Monday, December 15, 2014

Ultimately It's All About the Faculty and The Comfort Dog



Recently over on the Tax Prof blog it was revealed that FSU is the leader of the pack with respect to gaming the USWNR rankings as far as transfer students. This, on top of accepting 800 students to get 188 means that the school has to go a fair amount of trouble to appear attractive in today's market. I'll bet their faculty is as good as most others including my own so all these extraordinary efforts really mean is that the ratings matter more to that faculty than to other faculties.

I mention this because the ratings game in which most law schools are involved is really all about the faculty at the schools and their personal comfort. Higher ratings make them feel better when all they really need is a nice dog.  Sure, maybe the Deans spin the numbers but without tacit faculty approval, none of that happens. One version playing the game is paying for high LSAT scores and GPAs. That, as I understand it, is where most if not all of the scholarship money goes at some law schools.

For example, I know one student who is deciding between a free ride at FSU and a 3/4 free ride as Florida. What makes the student so desirable is the 160 plus LSAT and a GPA to match. Will she be a good lawyer, is it only with this assistance the she can go to law schools, will she "pay back" some of the super subsidy by engaging in some form of public service work. That is all utterly irrelevant.

Yes for your largely (not all that) liberal law faculties and their graduates one thing counts -- what will this do for our rating.  These are the well-meaning, I'm for the little man, do you need a hug, sharing, how did that make you feel, may I pat your comfort dog, don't buy Nike, boycott Nestles, give the tomato pickers a penny, sensitive, multiple ways of learning, Meyers-Briggs, people who are willing to take money away from those who need it and and might do something with the support and hand it over to someone who did well on a multiple choice exam that has a suspect relationship with success at anything including attending law school.

My hat is off to any faculty anywhere that musters up as many as ten people who go to the dean's office and say "Stop" subordinating anything to rankings.

Until then, law faculties, the world has your number. And unless you've got the stones to stop your own school please don't throw any stones at FSU just because they are better at it,

Wednesday, December 10, 2014

OK We are Done Here: Research-Wise I Mean



I was 99.9999% convinced that legal scholarship is anything but scholarship and, even when it is, almost no one reads it. Based on my research of legal research it's also clear that almost no one relies on any thing found in law review articles other than to skim off some facts.

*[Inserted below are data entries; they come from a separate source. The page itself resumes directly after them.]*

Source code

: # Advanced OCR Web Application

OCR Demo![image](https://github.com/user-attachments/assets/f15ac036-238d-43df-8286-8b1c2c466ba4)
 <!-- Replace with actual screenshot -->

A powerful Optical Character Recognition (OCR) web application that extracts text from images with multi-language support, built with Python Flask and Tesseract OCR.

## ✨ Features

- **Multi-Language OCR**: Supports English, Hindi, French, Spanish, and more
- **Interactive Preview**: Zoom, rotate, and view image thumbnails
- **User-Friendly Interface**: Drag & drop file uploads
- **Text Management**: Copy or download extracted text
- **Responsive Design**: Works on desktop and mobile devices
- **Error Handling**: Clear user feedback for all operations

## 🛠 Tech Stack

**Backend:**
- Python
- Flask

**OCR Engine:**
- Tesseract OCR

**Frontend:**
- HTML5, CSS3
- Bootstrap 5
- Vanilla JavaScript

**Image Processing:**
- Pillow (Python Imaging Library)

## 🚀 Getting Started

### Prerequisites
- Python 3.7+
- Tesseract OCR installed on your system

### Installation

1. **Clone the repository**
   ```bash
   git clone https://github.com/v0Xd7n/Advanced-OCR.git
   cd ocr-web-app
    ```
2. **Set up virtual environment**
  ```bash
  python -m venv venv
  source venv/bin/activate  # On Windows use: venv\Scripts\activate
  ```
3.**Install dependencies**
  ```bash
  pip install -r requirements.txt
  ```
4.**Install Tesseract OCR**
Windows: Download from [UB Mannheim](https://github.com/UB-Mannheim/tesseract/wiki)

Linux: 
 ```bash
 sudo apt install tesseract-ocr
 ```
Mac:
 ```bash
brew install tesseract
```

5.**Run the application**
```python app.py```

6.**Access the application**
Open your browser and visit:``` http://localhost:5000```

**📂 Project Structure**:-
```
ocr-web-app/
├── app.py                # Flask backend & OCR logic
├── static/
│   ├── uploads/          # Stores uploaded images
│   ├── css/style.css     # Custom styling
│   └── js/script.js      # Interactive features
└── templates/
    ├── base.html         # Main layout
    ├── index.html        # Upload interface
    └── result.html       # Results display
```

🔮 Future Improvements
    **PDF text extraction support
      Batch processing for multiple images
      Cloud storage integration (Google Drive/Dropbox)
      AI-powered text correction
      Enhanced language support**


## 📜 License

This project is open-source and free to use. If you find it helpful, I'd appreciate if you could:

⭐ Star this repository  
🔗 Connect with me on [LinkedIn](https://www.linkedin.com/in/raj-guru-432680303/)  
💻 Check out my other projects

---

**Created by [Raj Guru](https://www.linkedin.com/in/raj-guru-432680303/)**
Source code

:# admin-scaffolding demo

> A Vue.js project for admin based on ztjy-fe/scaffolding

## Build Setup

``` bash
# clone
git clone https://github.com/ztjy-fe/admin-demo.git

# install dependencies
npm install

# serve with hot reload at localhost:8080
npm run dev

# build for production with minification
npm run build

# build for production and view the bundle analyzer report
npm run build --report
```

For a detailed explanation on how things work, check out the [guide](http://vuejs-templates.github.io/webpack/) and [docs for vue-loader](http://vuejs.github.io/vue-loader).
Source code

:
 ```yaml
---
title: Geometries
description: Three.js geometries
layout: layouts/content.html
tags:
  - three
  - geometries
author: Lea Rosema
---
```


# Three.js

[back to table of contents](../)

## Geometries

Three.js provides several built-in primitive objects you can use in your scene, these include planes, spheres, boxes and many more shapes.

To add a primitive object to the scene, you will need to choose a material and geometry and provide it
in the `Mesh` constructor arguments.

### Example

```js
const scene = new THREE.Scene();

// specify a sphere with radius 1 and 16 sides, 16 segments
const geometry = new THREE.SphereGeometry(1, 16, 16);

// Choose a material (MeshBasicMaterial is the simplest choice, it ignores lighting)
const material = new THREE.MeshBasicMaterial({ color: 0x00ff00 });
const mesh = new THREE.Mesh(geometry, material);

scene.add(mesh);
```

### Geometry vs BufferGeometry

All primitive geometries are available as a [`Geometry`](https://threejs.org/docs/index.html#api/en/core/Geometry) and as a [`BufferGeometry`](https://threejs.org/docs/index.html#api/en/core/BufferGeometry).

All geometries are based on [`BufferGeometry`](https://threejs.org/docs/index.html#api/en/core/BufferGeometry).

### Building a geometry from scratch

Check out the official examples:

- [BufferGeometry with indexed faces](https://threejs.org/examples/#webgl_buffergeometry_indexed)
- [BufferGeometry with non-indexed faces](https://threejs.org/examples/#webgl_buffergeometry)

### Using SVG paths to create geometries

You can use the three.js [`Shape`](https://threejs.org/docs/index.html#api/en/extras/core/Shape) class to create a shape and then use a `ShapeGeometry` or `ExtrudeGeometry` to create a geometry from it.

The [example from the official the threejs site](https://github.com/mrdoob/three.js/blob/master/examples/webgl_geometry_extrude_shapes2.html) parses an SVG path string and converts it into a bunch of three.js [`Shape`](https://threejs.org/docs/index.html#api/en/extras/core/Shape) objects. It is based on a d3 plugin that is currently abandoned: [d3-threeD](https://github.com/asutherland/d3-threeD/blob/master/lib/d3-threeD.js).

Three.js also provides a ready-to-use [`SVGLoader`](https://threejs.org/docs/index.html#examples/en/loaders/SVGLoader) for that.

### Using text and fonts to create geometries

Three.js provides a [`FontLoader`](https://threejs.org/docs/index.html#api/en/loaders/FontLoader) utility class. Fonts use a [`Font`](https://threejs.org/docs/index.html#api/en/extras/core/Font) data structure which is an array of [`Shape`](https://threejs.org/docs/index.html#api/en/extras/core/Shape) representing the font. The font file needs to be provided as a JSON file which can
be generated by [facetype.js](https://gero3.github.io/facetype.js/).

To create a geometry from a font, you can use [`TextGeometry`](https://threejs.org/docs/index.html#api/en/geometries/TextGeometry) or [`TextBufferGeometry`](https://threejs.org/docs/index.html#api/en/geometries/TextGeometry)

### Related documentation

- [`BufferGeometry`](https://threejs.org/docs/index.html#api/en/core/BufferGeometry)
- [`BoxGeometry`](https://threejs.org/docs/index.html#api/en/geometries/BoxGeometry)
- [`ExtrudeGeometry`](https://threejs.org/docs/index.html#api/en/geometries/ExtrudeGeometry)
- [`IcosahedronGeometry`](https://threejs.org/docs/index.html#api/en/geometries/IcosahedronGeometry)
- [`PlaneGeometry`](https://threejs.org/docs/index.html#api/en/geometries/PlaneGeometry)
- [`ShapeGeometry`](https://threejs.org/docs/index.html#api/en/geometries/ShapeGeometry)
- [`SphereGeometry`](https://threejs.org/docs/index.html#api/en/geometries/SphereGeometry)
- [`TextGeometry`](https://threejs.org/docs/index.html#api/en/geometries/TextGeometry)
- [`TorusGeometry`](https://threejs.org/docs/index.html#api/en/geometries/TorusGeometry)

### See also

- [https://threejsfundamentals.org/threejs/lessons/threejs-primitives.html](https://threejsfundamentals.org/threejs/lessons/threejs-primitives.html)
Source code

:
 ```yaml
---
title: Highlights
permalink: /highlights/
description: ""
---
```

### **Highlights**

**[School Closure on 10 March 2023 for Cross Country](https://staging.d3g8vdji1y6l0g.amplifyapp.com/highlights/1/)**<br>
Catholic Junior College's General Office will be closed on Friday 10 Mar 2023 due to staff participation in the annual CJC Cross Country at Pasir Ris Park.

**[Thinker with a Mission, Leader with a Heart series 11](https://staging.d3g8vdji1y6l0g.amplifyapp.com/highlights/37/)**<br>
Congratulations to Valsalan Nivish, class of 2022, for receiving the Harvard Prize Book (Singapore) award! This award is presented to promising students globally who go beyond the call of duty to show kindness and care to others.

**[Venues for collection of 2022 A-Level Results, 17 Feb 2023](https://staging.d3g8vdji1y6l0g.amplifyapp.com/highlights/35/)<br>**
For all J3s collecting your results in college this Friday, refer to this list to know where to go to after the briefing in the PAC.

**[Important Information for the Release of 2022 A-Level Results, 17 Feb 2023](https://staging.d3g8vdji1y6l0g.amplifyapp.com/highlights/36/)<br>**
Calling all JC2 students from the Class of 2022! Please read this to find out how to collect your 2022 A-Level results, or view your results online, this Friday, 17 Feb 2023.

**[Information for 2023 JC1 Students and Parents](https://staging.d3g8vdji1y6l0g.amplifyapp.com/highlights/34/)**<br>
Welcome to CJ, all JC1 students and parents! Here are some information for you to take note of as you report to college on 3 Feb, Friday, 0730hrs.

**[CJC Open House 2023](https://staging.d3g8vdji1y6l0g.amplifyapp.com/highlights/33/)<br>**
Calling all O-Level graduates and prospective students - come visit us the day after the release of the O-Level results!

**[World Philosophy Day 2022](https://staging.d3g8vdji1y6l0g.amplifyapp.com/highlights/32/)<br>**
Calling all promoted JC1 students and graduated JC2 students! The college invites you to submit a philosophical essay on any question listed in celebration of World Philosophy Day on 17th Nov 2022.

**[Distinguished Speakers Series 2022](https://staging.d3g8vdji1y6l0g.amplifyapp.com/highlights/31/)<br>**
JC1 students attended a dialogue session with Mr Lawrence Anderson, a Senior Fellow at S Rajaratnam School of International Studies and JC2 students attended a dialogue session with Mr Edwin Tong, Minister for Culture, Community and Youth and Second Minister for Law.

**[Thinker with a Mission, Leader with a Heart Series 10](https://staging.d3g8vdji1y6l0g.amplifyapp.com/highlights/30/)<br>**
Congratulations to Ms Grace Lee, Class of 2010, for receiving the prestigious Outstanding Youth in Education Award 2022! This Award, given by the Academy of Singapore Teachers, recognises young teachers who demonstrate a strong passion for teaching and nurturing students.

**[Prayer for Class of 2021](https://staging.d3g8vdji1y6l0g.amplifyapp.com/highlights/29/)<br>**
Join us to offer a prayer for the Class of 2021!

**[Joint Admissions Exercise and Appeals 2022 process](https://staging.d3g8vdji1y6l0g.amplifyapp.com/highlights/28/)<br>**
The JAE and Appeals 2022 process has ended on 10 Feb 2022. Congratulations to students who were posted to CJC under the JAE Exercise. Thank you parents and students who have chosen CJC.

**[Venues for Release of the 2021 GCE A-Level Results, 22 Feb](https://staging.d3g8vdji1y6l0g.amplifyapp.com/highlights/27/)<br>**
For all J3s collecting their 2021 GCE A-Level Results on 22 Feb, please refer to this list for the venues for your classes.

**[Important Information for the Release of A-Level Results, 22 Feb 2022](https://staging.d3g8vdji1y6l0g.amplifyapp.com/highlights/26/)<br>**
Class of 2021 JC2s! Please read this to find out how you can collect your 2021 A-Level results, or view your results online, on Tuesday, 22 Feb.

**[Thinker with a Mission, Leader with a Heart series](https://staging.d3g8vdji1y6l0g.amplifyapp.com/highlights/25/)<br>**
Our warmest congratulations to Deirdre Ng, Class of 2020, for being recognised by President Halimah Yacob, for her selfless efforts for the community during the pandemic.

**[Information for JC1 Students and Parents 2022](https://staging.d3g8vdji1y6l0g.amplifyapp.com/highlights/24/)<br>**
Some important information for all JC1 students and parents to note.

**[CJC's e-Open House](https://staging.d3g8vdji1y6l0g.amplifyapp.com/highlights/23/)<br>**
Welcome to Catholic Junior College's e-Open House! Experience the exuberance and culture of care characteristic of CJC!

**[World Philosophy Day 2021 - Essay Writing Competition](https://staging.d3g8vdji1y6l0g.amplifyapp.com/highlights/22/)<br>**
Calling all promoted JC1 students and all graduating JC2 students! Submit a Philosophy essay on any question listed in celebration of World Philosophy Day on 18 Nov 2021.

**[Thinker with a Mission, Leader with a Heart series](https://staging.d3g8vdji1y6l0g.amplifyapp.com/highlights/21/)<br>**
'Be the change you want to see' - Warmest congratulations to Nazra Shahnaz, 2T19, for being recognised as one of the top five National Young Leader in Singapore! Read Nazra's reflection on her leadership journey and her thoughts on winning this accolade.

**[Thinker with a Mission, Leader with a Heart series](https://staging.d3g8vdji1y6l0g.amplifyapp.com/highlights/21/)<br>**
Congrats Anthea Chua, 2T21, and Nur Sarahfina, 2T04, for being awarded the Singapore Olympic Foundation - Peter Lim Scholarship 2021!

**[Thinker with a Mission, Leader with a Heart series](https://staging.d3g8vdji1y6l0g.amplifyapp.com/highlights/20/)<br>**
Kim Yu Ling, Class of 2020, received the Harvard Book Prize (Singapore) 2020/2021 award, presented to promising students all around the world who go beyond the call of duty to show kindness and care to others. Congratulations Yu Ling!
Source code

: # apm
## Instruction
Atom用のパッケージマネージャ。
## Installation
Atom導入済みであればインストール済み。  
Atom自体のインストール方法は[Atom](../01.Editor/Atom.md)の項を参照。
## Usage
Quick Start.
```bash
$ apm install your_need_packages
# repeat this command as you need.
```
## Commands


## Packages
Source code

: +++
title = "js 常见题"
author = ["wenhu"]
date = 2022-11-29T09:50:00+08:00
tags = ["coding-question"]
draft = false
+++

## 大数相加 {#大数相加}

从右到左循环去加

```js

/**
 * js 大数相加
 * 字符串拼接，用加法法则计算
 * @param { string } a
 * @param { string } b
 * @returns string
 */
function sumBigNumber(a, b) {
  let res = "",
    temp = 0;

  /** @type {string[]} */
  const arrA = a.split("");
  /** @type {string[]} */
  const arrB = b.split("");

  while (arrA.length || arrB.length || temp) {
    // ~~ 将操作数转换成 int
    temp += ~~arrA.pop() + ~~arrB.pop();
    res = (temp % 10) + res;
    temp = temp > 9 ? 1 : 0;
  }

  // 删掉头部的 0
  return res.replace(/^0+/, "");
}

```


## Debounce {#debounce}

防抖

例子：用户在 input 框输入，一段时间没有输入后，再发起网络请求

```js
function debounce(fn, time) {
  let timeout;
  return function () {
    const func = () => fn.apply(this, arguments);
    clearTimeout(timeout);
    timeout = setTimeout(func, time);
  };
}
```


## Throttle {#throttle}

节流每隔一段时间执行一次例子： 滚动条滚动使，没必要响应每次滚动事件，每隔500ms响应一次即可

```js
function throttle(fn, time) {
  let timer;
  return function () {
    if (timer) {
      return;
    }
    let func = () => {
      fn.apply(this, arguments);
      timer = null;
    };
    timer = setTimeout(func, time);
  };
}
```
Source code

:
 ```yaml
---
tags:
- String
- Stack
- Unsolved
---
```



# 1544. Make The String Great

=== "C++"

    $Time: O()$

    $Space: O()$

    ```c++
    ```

But now I am confronted with a study on the citation rate of men and women. I mean, as I understand the question, which gender gets cited more relatively speaking.

I could not understand all of the article but if women are cited more often then men (relatively speaking) there are some very important policy implications that follow. I will list only the top ten.

1. Women write better articles. I am not sure what "better" means but what difference does it make?

2. Women write articles that are more likely to appeal to all genders than men do.

3. Women cite each other more than men do.

4. We should hire only women because they are cited more and this would impress someone somewhere because goodness knows citation is what it is all about.

5. Each man's citation should count 1.000009 and each woman's citation should count as 1 in order to off set the gender bias in citation.

6. Anyone citing someone based on the gender of the author is making an important political statement and, as a minor aside,  admitting he or she is an idiot.

7. If I could get more in touch with my feminine side I could get more citations.

8. Men need to get wise and coauthor more articles with women.

9. Further research is needed to determine if citations are also biased by weight, height, time in the 100 meter dash, color of hair, type of car driven, what you had for dinner, or where one teaches or went to school. (Opps, we already know the answers to the last two.)

10. Finally,  the last possible topic for anyone in law teaching to write about has been written about and so we are finally done. Close the door, turn out the lights.